WHAT THIS TASK INVOLVES -
Among the lines listed below, count those that include the string "également", and state only the count.

BEGIN INPUT

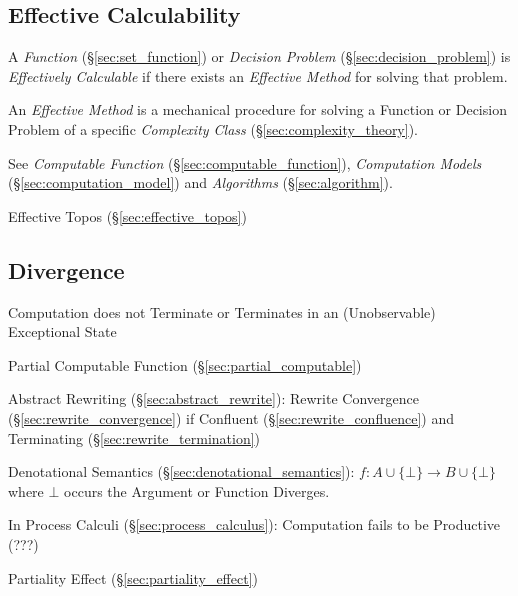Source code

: \subsection{Effective Calculability}\label{sec:effective_method}

A \emph{Function} (\S\ref{sec:set_function}) or \emph{Decision
  Problem} (\S\ref{sec:decision_problem}) is \emph{Effectively
  Calculable} if there exists an \emph{Effective Method} for solving
that problem.

An \emph{Effective Method} is a mechanical procedure for solving a
Function or Decision Problem of a specific \emph{Complexity Class}
(\S\ref{sec:complexity_theory}).

See \emph{Computable Function} (\S\ref{sec:computable_function}),
\emph{Computation Models} (\S\ref{sec:computation_model}) and
\emph{Algorithms} (\S\ref{sec:algorithm}).

Effective Topos (\S\ref{sec:effective_topos})



\subsection{Divergence}\label{sec:divergence}

Computation does not Terminate or Terminates in an (Unobservable)
Exceptional State

Partial Computable Function (\S\ref{sec:partial_computable})

Abstract Rewriting (\S\ref{sec:abstract_rewrite}): Rewrite Convergence
(\S\ref{sec:rewrite_convergence}) if Confluent
(\S\ref{sec:rewrite_confluence}) and Terminating
(\S\ref{sec:rewrite_termination})

Denotational Semantics (\S\ref{sec:denotational_semantics}): $f : A
\cup \{\bot\} \rightarrow B \cup \{\bot\}$ where $\bot$ occurs the
Argument or Function Diverges.

In Process Calculi (\S\ref{sec:process_calculus}): Computation fails
to be Productive (???) %

Partiality Effect (\S\ref{sec:partiality_effect})



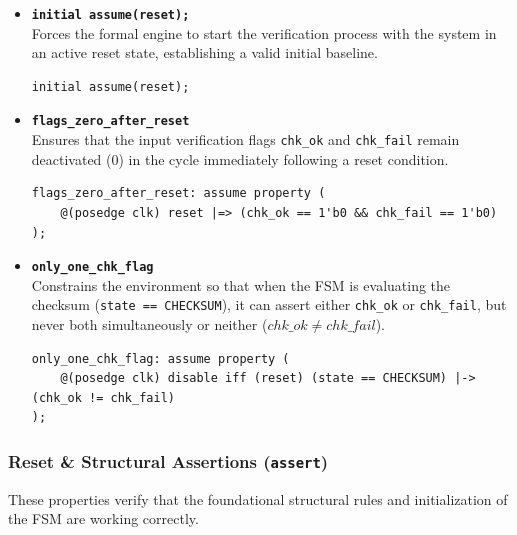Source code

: \documentclass{article}
\begin{document}
\begin{itemize}
    \item \textbf{\texttt{initial assume(reset);}} \\
    Forces the formal engine to start the verification process with the system in an active reset state, establishing a valid initial baseline.
    \begin{verbatim}
initial assume(reset);
    \end{verbatim}
    
    \item \textbf{\texttt{flags\_zero\_after\_reset}} \\
    Ensures that the input verification flags \texttt{chk\_ok} and \texttt{chk\_fail} remain deactivated ($0$) in the cycle immediately following a reset condition.
    \begin{verbatim}
flags_zero_after_reset: assume property (
    @(posedge clk) reset |=> (chk_ok == 1'b0 && chk_fail == 1'b0)
);
    \end{verbatim}
    
    \item \textbf{\texttt{only\_one\_chk\_flag}} \\
    Constrains the environment so that when the FSM is evaluating the checksum (\texttt{state == CHECKSUM}), it can assert either \texttt{chk\_ok} or \texttt{chk\_fail}, but never both simultaneously or neither ($chk\_ok \neq chk\_fail$).
    \begin{verbatim}
only_one_chk_flag: assume property (
    @(posedge clk) disable iff (reset) (state == CHECKSUM) |-> (chk_ok != chk_fail)
);
    \end{verbatim}
\end{itemize}

\subsubsection{Reset \& Structural Assertions (\texttt{assert})}
These properties verify that the foundational structural rules and initialization of the FSM are working correctly.
\end{document}
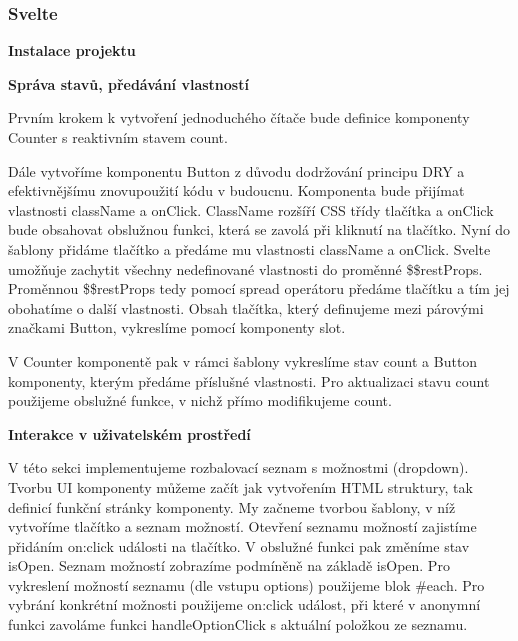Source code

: \subsubsection{Svelte}

\begin{flushleft}
  \textbf{Instalace projektu}
\end{flushleft}

\begin{flushleft}
  \textbf{Správa stavů, předávání vlastností}
\end{flushleft}

Prvním krokem k vytvoření jednoduchého čítače bude definice komponenty Counter s reaktivním stavem count.

Dále vytvoříme komponentu Button z důvodu dodržování principu DRY a efektivnějšímu znovupoužití kódu v budoucnu.
Komponenta bude přijímat vlastnosti className a onClick. ClassName rozšíří CSS třídy tlačítka a onClick bude obsahovat obslužnou funkci, která se zavolá při kliknutí na tlačítko.
Nyní do šablony přidáme tlačítko a předáme mu vlastnosti className a onClick.
Svelte umožňuje zachytit všechny nedefinované vlastnosti do proměnné \$\$restProps. Proměnnou \$\$restProps tedy pomocí spread operátoru předáme tlačítku a tím jej obohatíme o další vlastnosti. 
Obsah tlačítka, který definujeme mezi párovými značkami Button, vykreslíme pomocí komponenty slot.

V Counter komponentě pak v rámci šablony vykreslíme stav count a Button komponenty, kterým předáme příslušné vlastnosti. 
Pro aktualizaci stavu count použijeme obslužné funkce, v nichž přímo modifikujeme count.

\begin{flushleft}
  \textbf{Interakce v uživatelském prostředí}
\end{flushleft}

V této sekci implementujeme rozbalovací seznam s možnostmi (dropdown). Tvorbu UI komponenty můžeme začít jak vytvořením HTML struktury, tak definicí funkční stránky komponenty. 
My začneme tvorbou šablony, v níž vytvoříme tlačítko a seznam možností. Otevření seznamu možností zajistíme přidáním on:click události na tlačítko. V obslužné funkci pak změníme stav isOpen. 
Seznam možností zobrazíme podmíněně na základě isOpen. Pro vykreslení možností seznamu (dle vstupu options) použijeme blok \#each. 
Pro vybrání konkrétní možnosti použijeme on:click událost, při které v anonymní funkci zavoláme funkci handleOptionClick s aktuální položkou ze seznamu.

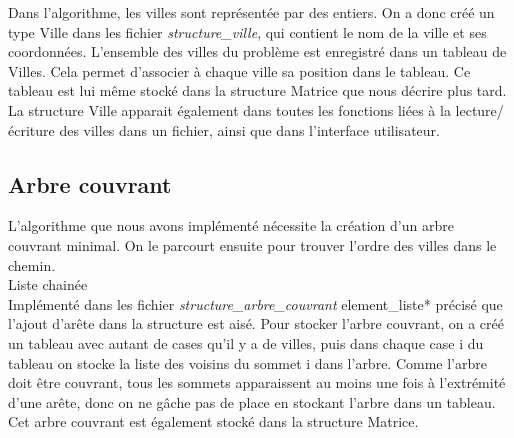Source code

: \documentclass[a4paper,11pt]{article}
\begin{document}
Dans l'algorithme, les villes sont représentée par des entiers. On a donc créé un type \textsf{Ville} dans les fichier \emph{structure\_ville}, qui contient le nom de la ville et ses coordonnées. L'ensemble des villes du problème est enregistré dans un tableau de Villes. Cela permet d'associer à chaque ville sa position dans le tableau. Ce tableau est lui même stocké dans la structure \textsf{Matrice} que nous décrire plus tard.\\
La structure Ville apparait également dans toutes les fonctions liées à la lecture/écriture des villes dans un fichier, ainsi que dans l'interface utilisateur.\\

\subsection{Arbre couvrant}

L'algorithme que nous avons implémenté nécessite la création d'un arbre couvrant minimal. On le parcourt ensuite pour trouver l'ordre des villes dans le chemin.\\
{\Large Liste chainée}\\
Implémenté dans les fichier \emph{structure\_arbre\_couvrant}
\textsf{element\_liste*}
précisé que l'ajout d'arête dans la structure est aisé.
Pour stocker l'arbre couvrant, on a créé un tableau avec autant de cases qu'il y a de villes, puis dans chaque case i du tableau on stocke la liste des voisins du sommet i dans l'arbre. Comme l'arbre doit être couvrant, tous les sommets apparaissent au moins une fois à l'extrémité d'une arête, donc on ne gâche pas de place en stockant l'arbre dans un tableau.\\
Cet arbre couvrant est également stocké dans la structure Matrice.\\
\end{document}
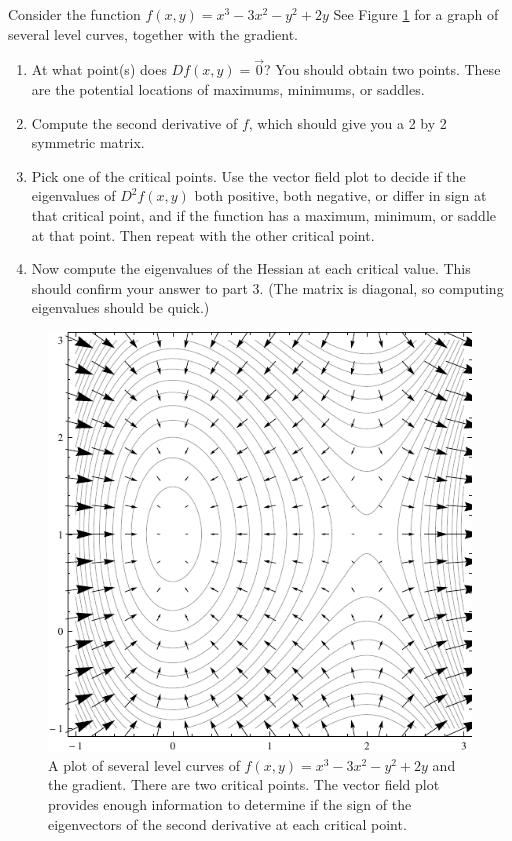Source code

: \begin{problem}
 Consider the function $f(x,y) = x^3 - 3x ^2 - y^2 + 2y$
See Figure \ref{second derivative graph2} for a graph of several level curves, together with the gradient.
\begin{enumerate}
\item At what point(s) does $Df(x,y)=\vec 0$? You should obtain two points. These are the potential locations of maximums, minimums, or saddles.   
\item Compute the second derivative of $f$, which should give you a 2 by 2 symmetric matrix. 
\item Pick one of the critical points. Use the vector field plot to decide if the eigenvalues of $D^2f(x,y)$ both positive, both negative, or differ in sign at that critical point, and if the function has a maximum, minimum, or saddle at that point.  Then repeat with the other critical point. 
\item Now compute the eigenvalues of the Hessian at each critical value. This should confirm your answer to part 3. (The matrix is diagonal, so computing eigenvalues should be quick.)  
\end{enumerate}

\begin{figure}
 \begin{center}\includegraphics{second-derivative-test2}\end{center}
\caption{A plot of several level curves of $f(x,y)=x^3-3x^2-y^2+2y$ and the gradient. There are two critical points.  The vector field plot provides enough information to determine if the sign of the eigenvectors of the second derivative at each critical point. \label{second derivative graph2}}
\end{figure}
\end{problem}

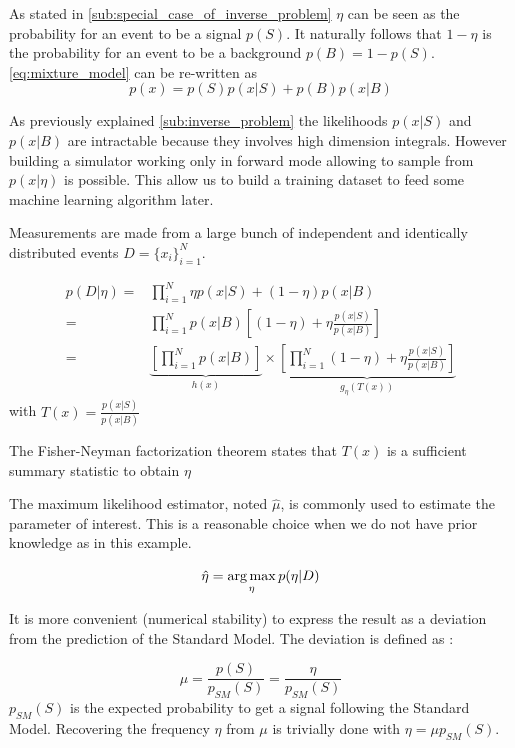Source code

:As stated in \autoref{sub:special_case_of_inverse_problem} $\eta$ can be seen as the probability for an event to be a signal $p(S)$. 
It naturally follows that $1-\eta$ is the probability for an event to be a background $p(B)=1-p(S)$.
\autoref{eq:mixture_model} can be re-written as
\begin{equation}
	p(x) = p(S)p(x|S) + p(B)p(x|B)
\end{equation}

As previously explained \autoref{sub:inverse_problem} the likelihoods $p(x|S)$ and $p(x|B)$ are intractable because they involves high dimension integrals.
However building a simulator working only in forward mode allowing to sample from $p(x|\eta)$ is possible.
This allow us to build a training dataset to feed some machine learning algorithm later.

Measurements are made from a large bunch of independent and identically distributed events $D=\{x_i\}_{i=1}^N$.

\begin{align*}
	p(D|\eta) =& \prod_{i=1}^N \eta p(x|S) + (1-\eta) p(x|B) \\
	       =& \prod_{i=1}^N p(x|B) \left [(1-\eta) + \eta \frac{p(x|S)}{p(x|B)} \right ]\\
\label{eq:Fisher-Neyman}
	       =& \underbrace{\left[ \prod_{i=1}^N p(x|B) \right ]}_{h(x)} \times 
	       \underbrace{\left [\prod_{i=1}^N (1-\eta) + \eta \frac{p(x|S)}{p(x|B)} \right ]}_{g_\eta(T(x))}
\end{align*}
with $T(x) = \frac{p(x|S)}{p(x|B)} $

The Fisher-Neyman factorization theorem \needcite states that $T(x)$ is a sufficient summary statistic to obtain $\eta$

The maximum likelihood estimator, noted $\hat \mu$, is commonly used to estimate the parameter of interest.
This is a reasonable choice when we do not have prior knowledge as in this example.

\begin{equation}
	\hat \eta = \operatorname*{arg\,max}_\eta p(\eta | D)
\end{equation}

It is more convenient (numerical stability) to express the result as a deviation from the prediction of the Standard Model.
The deviation is defined as :

\begin{equation}
	\mu = \frac{p(S)}{p_{SM}(S)} = \frac{\eta}{p_{SM}(S)}
\end{equation}
$p_{SM}(S)$ is the expected probability to get a signal following the Standard Model.
Recovering the frequency $\eta$ from $\mu$ is trivially done with $\eta = \mu p_{SM}(S)$.

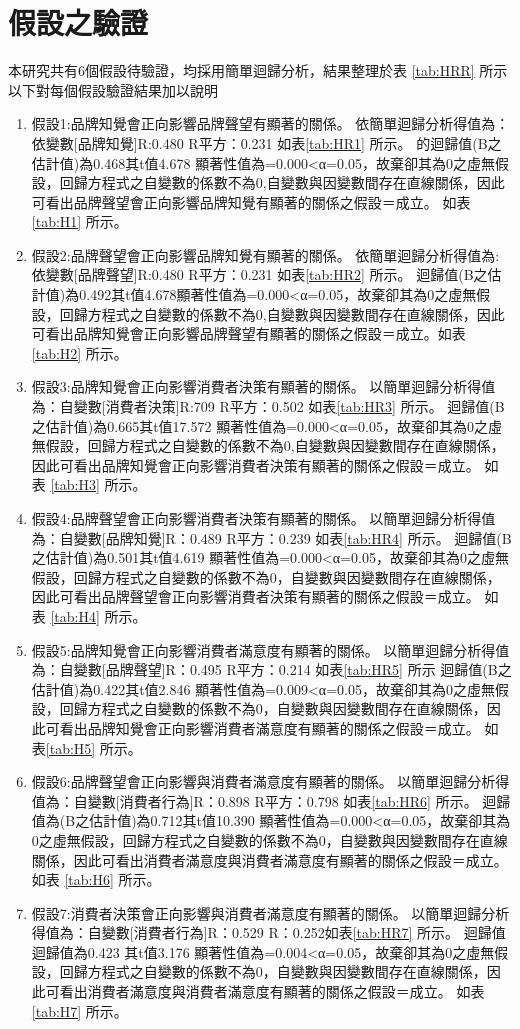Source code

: \section{假設之驗證}
本研究共有6個假設待驗證，均採用簡單迴歸分析，結果整理於表 \ref{tab:HRR} 所示以下對每個假設驗證結果加以說明
\begin{enumerate}
\item 假設1:品牌知覺會正向影響品牌聲望有顯著的關係。
依簡單迴歸分析得值為：依變數[品牌知覺]R:0.480 R平方：0.231 如表\ref{tab:HR1}  所示。
的迴歸值(B之估計值)為0.468其t值4.678 顯著性值為=0.000<α=0.05，故棄卻其為0之虛無假設，回歸方程式之自變數的係數不為0,自變數與因變數間存在直線關係，因此可看出品牌聲望會正向影響品牌知覺有顯著的關係之假設＝成立。 如表\ref{tab:H1}  所示。
\item 假設2:品牌聲望會正向影響品牌知覺有顯著的關係。
依簡單迴歸分析得值為:依變數[品牌聲望]R:0.480 R平方：0.231 如表\ref{tab:HR2}  所示。
迴歸值(B之估計值)為0.492其t值4.678顯著性值為=0.000<α=0.05，故棄卻其為0之虛無假設，回歸方程式之自變數的係數不為0,自變數與因變數間存在直線關係，因此可看出品牌知覺會正向影響品牌聲望有顯著的關係之假設＝成立。如表\ref{tab:H2}  所示。
\item 假設3:品牌知覺會正向影響消費者決策有顯著的關係。
以簡單迴歸分析得值為：自變數[消費者決策]R:709 R平方：0.502 如表\ref{tab:HR3}  所示。
迴歸值(B之估計值)為0.665其t值17.572 顯著性值為=0.000<α=0.05，故棄卻其為0之虛無假設，回歸方程式之自變數的係數不為0,自變數與因變數間存在直線關係，因此可看出品牌知覺會正向影響消費者決策有顯著的關係之假設＝成立。 如表 \ref{tab:H3}  所示。
\item 假設4:品牌聲望會正向影響消費者決策有顯著的關係。
以簡單迴歸分析得值為：自變數[品牌知覺]R：0.489 R平方：0.239 如表\ref{tab:HR4}  所示。
迴歸值(B之估計值)為0.501其t值4.619 顯著性值為=0.000<α=0.05，故棄卻其為0之虛無假設，回歸方程式之自變數的係數不為0，自變數與因變數間存在直線關係，因此可看出品牌聲望會正向影響消費者決策有顯著的關係之假設＝成立。 如表 \ref{tab:H4}  所示。
\item 假設5:品牌知覺會正向影響消費者滿意度有顯著的關係。
以簡單迴歸分析得值為：自變數[品牌聲望]R：0.495 R平方：0.214 如表\ref{tab:HR5}  所示
迴歸值(B之估計值)為0.422其t值2.846 顯著性值為=0.009<α=0.05，故棄卻其為0之虛無假設，回歸方程式之自變數的係數不為0，自變數與因變數間存在直線關係，因此可看出品牌知覺會正向影響消費者滿意度有顯著的關係之假設＝成立。 如表\ref{tab:H5}  所示。
\item 假設6:品牌聲望會正向影響與消費者滿意度有顯著的關係。
以簡單迴歸分析得值為：自變數[消費者行為]R：0.898 R平方：0.798 如表\ref{tab:HR6}  所示。
迴歸值為(B之估計值)為0.712其t值10.390 顯著性值為=0.000<α=0.05，故棄卻其為0之虛無假設，回歸方程式之自變數的係數不為0，自變數與因變數間存在直線關係，因此可看出消費者滿意度與消費者滿意度有顯著的關係之假設＝成立。 如表 \ref{tab:H6}  所示。
\item 假設7:消費者決策會正向影響與消費者滿意度有顯著的關係。
以簡單迴歸分析得值為：自變數[消費者行為]R：0.529 R：0.252如表\ref{tab:HR7}  所示。
迴歸值迴歸值為0.423 其t值3.176 顯著性值為=0.004<α=0.05，故棄卻其為0之虛無假設，回歸方程式之自變數的係數不為0，自變數與因變數間存在直線關係，因此可看出消費者滿意度與消費者滿意度有顯著的關係之假設＝成立。 如表 \ref{tab:H7}  所示。

\end{enumerate}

END INPUT

RESULT OF THIS EXERCISE -
2